◆ What to produce
What's needed is an exact retyping of the lines from the start of the listing up to and including the line with "Content-Based Filtering - Recommends", minus any pictures.

****************

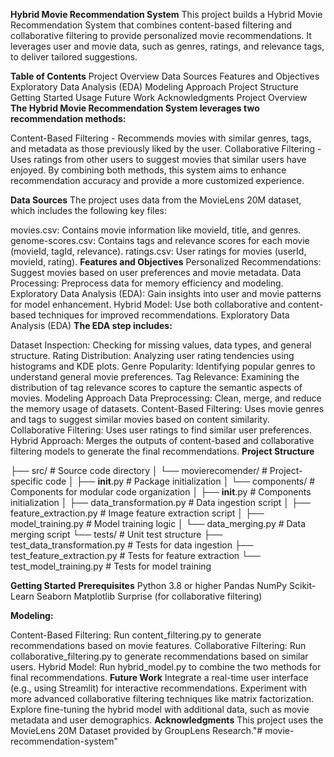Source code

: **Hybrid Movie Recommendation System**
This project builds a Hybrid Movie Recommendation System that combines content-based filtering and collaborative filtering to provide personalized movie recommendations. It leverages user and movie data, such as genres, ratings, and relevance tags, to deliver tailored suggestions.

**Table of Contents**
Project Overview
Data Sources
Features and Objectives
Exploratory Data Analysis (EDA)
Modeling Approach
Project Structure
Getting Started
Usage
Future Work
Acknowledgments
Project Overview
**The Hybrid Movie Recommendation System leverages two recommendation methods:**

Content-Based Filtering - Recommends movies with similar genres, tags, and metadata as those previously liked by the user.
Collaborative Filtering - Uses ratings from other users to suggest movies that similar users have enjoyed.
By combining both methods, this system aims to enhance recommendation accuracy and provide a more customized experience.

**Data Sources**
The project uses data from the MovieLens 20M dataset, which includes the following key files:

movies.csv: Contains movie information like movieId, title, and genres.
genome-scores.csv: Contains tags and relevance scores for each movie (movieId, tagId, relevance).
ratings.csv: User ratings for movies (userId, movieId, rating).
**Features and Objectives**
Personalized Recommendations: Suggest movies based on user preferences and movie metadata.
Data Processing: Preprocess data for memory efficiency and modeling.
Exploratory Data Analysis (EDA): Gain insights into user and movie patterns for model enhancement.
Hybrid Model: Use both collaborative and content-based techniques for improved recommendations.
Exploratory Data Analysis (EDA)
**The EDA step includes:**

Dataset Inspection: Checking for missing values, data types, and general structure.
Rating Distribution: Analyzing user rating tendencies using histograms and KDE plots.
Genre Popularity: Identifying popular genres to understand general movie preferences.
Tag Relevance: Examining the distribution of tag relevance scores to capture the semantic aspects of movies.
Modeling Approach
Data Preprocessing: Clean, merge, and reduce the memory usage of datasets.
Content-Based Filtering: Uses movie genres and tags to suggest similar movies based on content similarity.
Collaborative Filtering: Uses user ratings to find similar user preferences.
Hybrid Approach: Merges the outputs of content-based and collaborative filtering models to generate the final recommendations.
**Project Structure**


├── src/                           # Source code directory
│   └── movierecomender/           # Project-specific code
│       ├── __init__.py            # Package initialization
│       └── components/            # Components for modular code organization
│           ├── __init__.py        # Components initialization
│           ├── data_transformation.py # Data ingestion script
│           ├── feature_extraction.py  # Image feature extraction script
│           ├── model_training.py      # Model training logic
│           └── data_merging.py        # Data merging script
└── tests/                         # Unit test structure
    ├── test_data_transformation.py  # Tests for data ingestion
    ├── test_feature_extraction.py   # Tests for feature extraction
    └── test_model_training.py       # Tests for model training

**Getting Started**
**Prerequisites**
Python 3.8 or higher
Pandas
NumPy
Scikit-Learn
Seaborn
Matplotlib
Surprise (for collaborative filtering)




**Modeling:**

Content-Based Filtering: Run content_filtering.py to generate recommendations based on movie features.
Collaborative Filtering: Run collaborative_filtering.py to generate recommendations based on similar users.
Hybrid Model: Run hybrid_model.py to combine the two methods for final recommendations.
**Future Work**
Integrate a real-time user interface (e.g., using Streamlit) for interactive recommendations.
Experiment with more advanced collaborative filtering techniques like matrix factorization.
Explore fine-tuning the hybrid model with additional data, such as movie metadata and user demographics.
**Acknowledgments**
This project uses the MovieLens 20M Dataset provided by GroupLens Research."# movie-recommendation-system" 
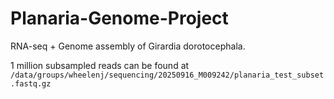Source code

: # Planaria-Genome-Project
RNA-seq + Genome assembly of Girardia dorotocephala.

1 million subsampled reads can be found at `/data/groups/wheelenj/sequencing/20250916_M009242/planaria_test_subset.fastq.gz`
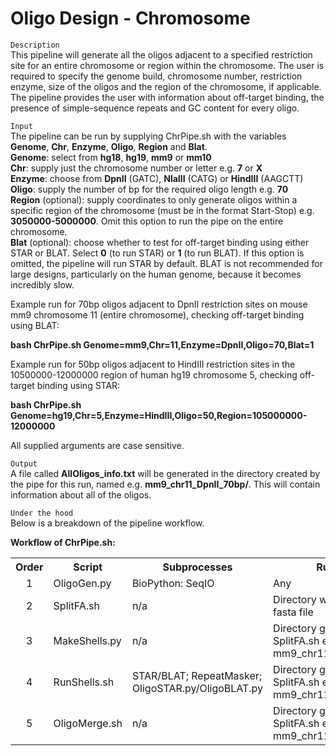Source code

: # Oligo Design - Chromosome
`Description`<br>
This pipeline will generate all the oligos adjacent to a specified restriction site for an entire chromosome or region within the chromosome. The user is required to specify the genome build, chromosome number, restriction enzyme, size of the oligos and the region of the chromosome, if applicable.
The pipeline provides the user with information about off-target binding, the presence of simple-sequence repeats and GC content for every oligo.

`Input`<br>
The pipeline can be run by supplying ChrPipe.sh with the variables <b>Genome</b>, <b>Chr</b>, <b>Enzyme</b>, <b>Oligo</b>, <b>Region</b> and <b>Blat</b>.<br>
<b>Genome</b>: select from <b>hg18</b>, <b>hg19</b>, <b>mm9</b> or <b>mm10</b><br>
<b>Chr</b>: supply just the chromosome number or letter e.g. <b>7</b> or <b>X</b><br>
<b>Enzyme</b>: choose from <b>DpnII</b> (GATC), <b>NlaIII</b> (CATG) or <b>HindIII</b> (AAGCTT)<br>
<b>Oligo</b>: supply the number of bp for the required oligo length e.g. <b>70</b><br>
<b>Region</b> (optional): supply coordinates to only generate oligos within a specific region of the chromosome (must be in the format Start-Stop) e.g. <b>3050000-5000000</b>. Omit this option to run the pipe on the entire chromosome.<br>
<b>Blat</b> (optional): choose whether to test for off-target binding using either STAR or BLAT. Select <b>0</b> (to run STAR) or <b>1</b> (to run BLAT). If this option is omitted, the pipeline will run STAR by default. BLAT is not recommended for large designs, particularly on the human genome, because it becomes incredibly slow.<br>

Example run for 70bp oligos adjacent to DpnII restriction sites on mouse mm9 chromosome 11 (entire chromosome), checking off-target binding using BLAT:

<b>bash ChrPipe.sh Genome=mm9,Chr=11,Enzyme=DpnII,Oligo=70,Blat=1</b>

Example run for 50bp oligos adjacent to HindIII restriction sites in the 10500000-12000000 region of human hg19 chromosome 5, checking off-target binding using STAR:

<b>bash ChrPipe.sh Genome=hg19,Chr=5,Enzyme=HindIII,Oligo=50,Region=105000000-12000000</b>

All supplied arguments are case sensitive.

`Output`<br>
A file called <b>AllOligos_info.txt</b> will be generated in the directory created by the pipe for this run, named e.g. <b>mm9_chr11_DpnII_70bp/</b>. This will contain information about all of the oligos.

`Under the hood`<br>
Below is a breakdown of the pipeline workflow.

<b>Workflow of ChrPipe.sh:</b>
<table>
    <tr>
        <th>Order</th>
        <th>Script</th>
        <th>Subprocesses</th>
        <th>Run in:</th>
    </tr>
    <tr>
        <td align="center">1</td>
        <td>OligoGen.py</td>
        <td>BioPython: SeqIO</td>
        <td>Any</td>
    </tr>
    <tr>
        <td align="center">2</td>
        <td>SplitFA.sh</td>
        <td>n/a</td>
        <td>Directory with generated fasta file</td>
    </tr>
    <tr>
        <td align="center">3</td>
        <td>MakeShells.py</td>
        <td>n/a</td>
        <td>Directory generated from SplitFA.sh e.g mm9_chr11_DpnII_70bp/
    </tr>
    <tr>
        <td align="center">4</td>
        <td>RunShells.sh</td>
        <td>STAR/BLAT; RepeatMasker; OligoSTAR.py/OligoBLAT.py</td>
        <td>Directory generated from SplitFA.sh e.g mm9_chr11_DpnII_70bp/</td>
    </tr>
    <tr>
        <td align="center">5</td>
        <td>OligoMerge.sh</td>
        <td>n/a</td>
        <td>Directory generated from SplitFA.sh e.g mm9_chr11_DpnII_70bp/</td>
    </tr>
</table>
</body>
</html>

****************

◆ Output of the task
Source code

: **Hybrid Movie Recommendation System**
This project builds a Hybrid Movie Recommendation System that combines content-based filtering and collaborative filtering to provide personalized movie recommendations. It leverages user and movie data, such as genres, ratings, and relevance tags, to deliver tailored suggestions.

**Table of Contents**
Project Overview
Data Sources
Features and Objectives
Exploratory Data Analysis (EDA)
Modeling Approach
Project Structure
Getting Started
Usage
Future Work
Acknowledgments
Project Overview
**The Hybrid Movie Recommendation System leverages two recommendation methods:**

Content-Based Filtering - Recommends movies with similar genres, tags, and metadata as those previously liked by the user.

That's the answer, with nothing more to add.